Ses spécialités culinaires, ses bouchons, ses grands chefs, jusqu’au titre de « capitale mondiale de la gastronomie » attribué par le critique culinaire Curnonsky en 1925…. La réputation de Lyon en matière de gastronomie n’est plus à faire. Cent ans après cette reconnaissance, la cuisine lyonnaise et tout ce qui l’entoure a su se réinventer tout en conservant son authenticité. De la culture des légumes à la vaisselle collective, en passant par la formation des futurs Bocuse et la restauration de bureau, l’innovation lyonnaise révolutionne nos assiettes. À commencer par un container de culture.
Pour cette série estivale, nous partons à la découverte des solutions technologiques qui font de la capitale des Gaules une ville pionnière dans l’innovation culinaire. J’ai rencontré cette semaine Philippe Audubert, l’une des personnes qui a importé en France le système de ferme verticale. Cet entrepreneur et enseignant passionné de technologie est aujourd’hui responsable du développement de l’entreprise lyonnaise VIF Systems qui propose de l’agriculture verticale… en container. Explications.
On parle d’armoires de cultures, de containers de production, de fermes verticales… Comment ça marche concrètement ?
C’est tout simplement de l’agriculture verticale. On superpose plusieurs niveaux de culture qu’on va faire pousser grâce à un éclairage artificiel reproduisant la lumière du soleil : des leds. D’ailleurs, le soleil lui-même est un gros led ! (rires).

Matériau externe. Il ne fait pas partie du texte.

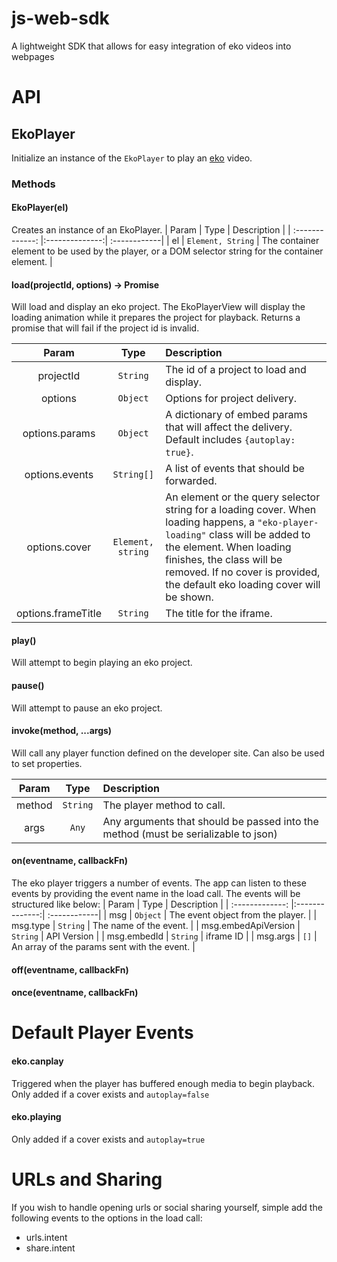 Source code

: # js-web-sdk
A lightweight SDK that allows for easy integration of eko videos into webpages

# API
## EkoPlayer
Initialize an instance of the `EkoPlayer` to play an [eko](https://eko.com) video.

### Methods
#### EkoPlayer(el)
Creates an instance of an EkoPlayer.
| Param           | Type           | Description  |
| :-------------: |:--------------:| :------------|
| el | `Element, String` | The container element to be used by the player, or a DOM selector string for the container element. |

#### load(projectId, options) &rarr; Promise
Will load and display an eko project. The EkoPlayerView will display the loading animation while it prepares the project for playback. Returns a promise that will fail if the project id is invalid.

| Param           | Type           | Description  |
| :-------------: |:--------------:| :------------|
| projectId | `String` | The id of a project to load and display. |
| options | `Object` | Options for project delivery. |
| options.params | `Object` | A dictionary of embed params that will affect the delivery. Default includes `{autoplay: true}`.|
| options.events | `String[]` | A list of events that should be forwarded. |
| options.cover | `Element, string` | An element or the query selector string for a loading cover. When loading happens, a `"eko-player-loading"` class will be added to the element. When loading finishes, the class will be removed. If no cover is provided, the default eko loading cover will be shown. |
| options.frameTitle | `String` | The title for the iframe. |

#### play()
Will attempt to begin playing an eko project. 
#### pause()
Will attempt to pause an eko project. 
#### invoke(method, ...args)
Will call any player function defined on the developer site. Can also be used to set properties.

| Param           | Type           | Description  |
| :-------------: |:--------------:| :------------|
| method | `String` | The player method to call. |
| args | `Any` | Any arguments that should be passed into the method (must be serializable to json) |

#### on(eventname, callbackFn)
The eko player triggers a number of events. The app can listen to these events by providing the event name in the load call. The events will be structured like below:
| Param           | Type           | Description  |
| :-------------: |:--------------:| :------------|
| msg | `Object` | The event object from the player. |
| msg.type | `String` | The name of the event. |
| msg.embedApiVersion | `String` | API Version |
| msg.embedId | `String` | iframe ID |
| msg.args | `[]` | An array of the params sent with the event. |

#### off(eventname, callbackFn)
#### once(eventname, callbackFn)

# Default Player Events
#### eko.canplay
Triggered when the player has buffered enough media to begin playback. Only added if a cover exists and `autoplay=false`
#### eko.playing
Only added if a cover exists and `autoplay=true`

# URLs and Sharing
If you wish to handle opening urls or social sharing yourself, simple add the following events to the options in the load call:
* urls.intent
* share.intent

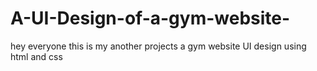 # A-UI-Design-of-a-gym-website-
hey everyone this is my another projects a gym website UI design using html and css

On vient ensuite stabiliser tous les paramètres de culture qui changent dans notre environnement, notamment la température, l’hydrométrie, ou encore l’air, grâce à un logiciel de contrôle de production. L’objectif est d’obtenir le plus rapidement possible la taille de pousse souhaitée. Tout ceci se déroule dans un écosystème fermé, qui permet d’atteindre des rendements exceptionnels sans pesticides et avec un système de récupération d’eau issue de l’évapotranspiration des plantes. Grâce à ce circuit fermé, nos containers de culture nécessitent entre 100 et 150 fois moins d’eau qu’une serre.
Votre centre logistique est à Clermont-Ferrand, votre centre technique au Puy en Velay, et votre siège social à Lyon. Pourquoi avoir choisi ce territoire ?
Notre siège social est à Lyon avant tout parce que je suis Lyonnais ! Il faut savoir que j‘ai des connaissances horticoles et agronomiques solides, et je fais partie des personnes qui ont développé en France ce système du « vertical farming » [ferme ou agriculture verticale]. Alors j’ai choisi de rester à Lyon parce que c’est un terrain fertile pour innover. J’ai beaucoup travaillé avec l’INSA [Institut national des sciences appliquées], où j’ai enseigné pendant 10 ans, et avec l’Université Lyon 1, où je forme à « l’esprit d’innovation » depuis 30 ans. La technologie du container de culture est un véritable projet d’ingénieurs, donc il y avait de la matière grise à portée de main ici à Lyon.
« La technologie du container de culture est un véritable projet d’ingénieurs, donc il y avait de la matière grise à portée de main ici à Lyon. »
En quoi cette solution de ferme verticale est innovante ?
En réalité, l’hydroponie, qui consiste à faire pousser des plantes sans terre, existe depuis l’Antiquité. La technologie de la ferme verticale est une vision moderne de cette technique, qui s’est énormément développée à partir des années 2010. Là où on se démarque [à VIF Systems], c’est parce qu’on peut aussi utiliser des containers en fin de vie : un volume existant, un réceptacle issu du transport maritime. L’autre aspect innovant, c’est qu’on peut utiliser ces containers connectés n’importe où, car on a imaginé une solution clé en main où il suffit de se relier aux réseaux d’eau et d’énergie.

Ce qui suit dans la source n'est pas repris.